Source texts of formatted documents
>>>>>

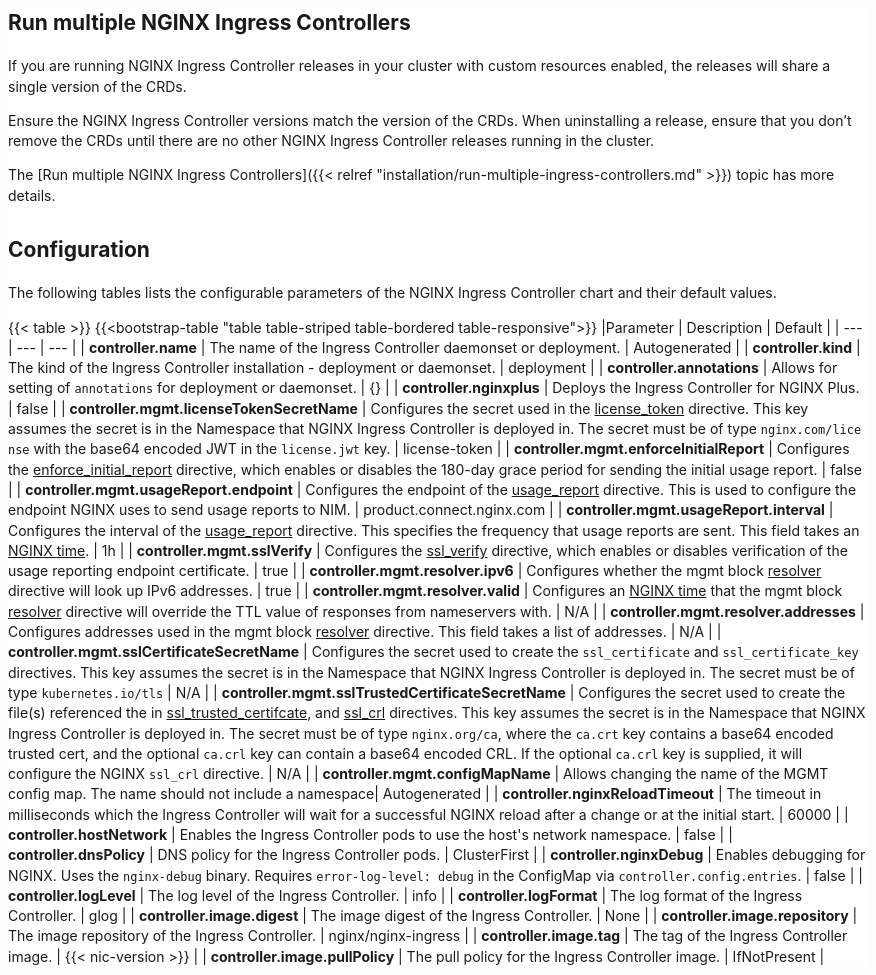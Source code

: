 
## Run multiple NGINX Ingress Controllers

If you are running NGINX Ingress Controller releases in your cluster with custom resources enabled, the releases will share a single version of the CRDs.

Ensure the NGINX Ingress Controller versions match the version of the CRDs. When uninstalling a release, ensure that you don’t remove the CRDs until there are no other NGINX Ingress Controller releases running in the cluster.

The [Run multiple NGINX Ingress Controllers]({{< relref "installation/run-multiple-ingress-controllers.md" >}}) topic has more details.

## Configuration

The following tables lists the configurable parameters of the NGINX Ingress Controller chart and their default values.

{{< table >}}
{{<bootstrap-table "table table-striped table-bordered table-responsive">}}
|Parameter | Description | Default |
| --- | --- | --- |
| **controller.name** | The name of the Ingress Controller daemonset or deployment. | Autogenerated |
| **controller.kind** | The kind of the Ingress Controller installation - deployment or daemonset. | deployment |
| **controller.annotations** | Allows for setting of `annotations` for deployment or daemonset. | {} |
| **controller.nginxplus** | Deploys the Ingress Controller for NGINX Plus. | false |
| **controller.mgmt.licenseTokenSecretName** | Configures the secret used in the [license_token](https://nginx.org/en/docs/ngx_mgmt_module.html#license_token) directive. This key assumes the secret is in the Namespace that NGINX Ingress Controller is deployed in. The secret must be of type `nginx.com/license` with the base64 encoded JWT in the `license.jwt` key. | license-token |
| **controller.mgmt.enforceInitialReport** | Configures the [enforce_initial_report](https://nginx.org/en/docs/ngx_mgmt_module.html#enforce_initial_report) directive, which enables or disables the 180-day grace period for sending the initial usage report. | false |
| **controller.mgmt.usageReport.endpoint** | Configures the endpoint of the [usage_report](https://nginx.org/en/docs/ngx_mgmt_module.html#usage_report) directive. This is used to configure the endpoint NGINX uses to send usage reports to NIM. | product.connect.nginx.com |
| **controller.mgmt.usageReport.interval** | Configures the interval of the [usage_report](https://nginx.org/en/docs/ngx_mgmt_module.html#usage_report) directive. This specifies the frequency that usage reports are sent. This field takes an [NGINX time](https://nginx.org/en/docs/syntax.html). | 1h |
| **controller.mgmt.sslVerify** | Configures the [ssl_verify](https://nginx.org/en/docs/ngx_mgmt_module.html#ssl_verify) directive, which enables or disables verification of the usage reporting endpoint certificate.  | true |
| **controller.mgmt.resolver.ipv6** | Configures whether the mgmt block [resolver](https://nginx.org/en/docs/ngx_mgmt_module.html#resolver) directive will look up IPv6 addresses.  | true |
| **controller.mgmt.resolver.valid** | Configures an [NGINX time](https://nginx.org/en/docs/syntax.html) that the mgmt block [resolver](https://nginx.org/en/docs/ngx_mgmt_module.html#resolver) directive will override the TTL value of responses from nameservers with.  | N/A |
| **controller.mgmt.resolver.addresses** | Configures addresses used in the mgmt block [resolver](https://nginx.org/en/docs/ngx_mgmt_module.html#resolver) directive. This field takes a list of addresses. | N/A |
| **controller.mgmt.sslCertificateSecretName** | Configures the secret used to create the `ssl_certificate` and `ssl_certificate_key` directives. This key assumes the secret is in the Namespace that NGINX Ingress Controller is deployed in. The secret must be of type `kubernetes.io/tls` | N/A |
| **controller.mgmt.sslTrustedCertificateSecretName** | Configures the secret used to create the file(s) referenced the in [ssl_trusted_certifcate](https://nginx.org/en/docs/ngx_mgmt_module.html#ssl_trusted_certificate), and [ssl_crl](https://nginx.org/en/docs/ngx_mgmt_module.html#ssl_crl) directives. This key assumes the secret is in the Namespace that NGINX Ingress Controller is deployed in. The secret must be of type `nginx.org/ca`, where the `ca.crt` key contains a base64 encoded trusted cert, and the optional `ca.crl` key can contain a base64 encoded CRL. If the optional `ca.crl` key is supplied, it will configure the NGINX `ssl_crl` directive. | N/A |
| **controller.mgmt.configMapName** | Allows changing the name of the MGMT config map. The name should not include a namespace| Autogenerated |
| **controller.nginxReloadTimeout** | The timeout in milliseconds which the Ingress Controller will wait for a successful NGINX reload after a change or at the initial start. | 60000 |
| **controller.hostNetwork** | Enables the Ingress Controller pods to use the host's network namespace. | false |
| **controller.dnsPolicy** | DNS policy for the Ingress Controller pods. | ClusterFirst |
| **controller.nginxDebug** | Enables debugging for NGINX. Uses the `nginx-debug` binary. Requires `error-log-level: debug` in the ConfigMap via `controller.config.entries`. | false |
| **controller.logLevel** | The log level of the Ingress Controller. | info |
| **controller.logFormat** | The log format of the Ingress Controller. | glog |
| **controller.image.digest** | The image digest of the Ingress Controller. | None |
| **controller.image.repository** | The image repository of the Ingress Controller. | nginx/nginx-ingress |
| **controller.image.tag** | The tag of the Ingress Controller image. | {{< nic-version >}} |
| **controller.image.pullPolicy** | The pull policy for the Ingress Controller image. | IfNotPresent |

<<<<<

What is required> Only a number is wanted here: the count of lines in the data that contain the string "CRDs".

Task output> 2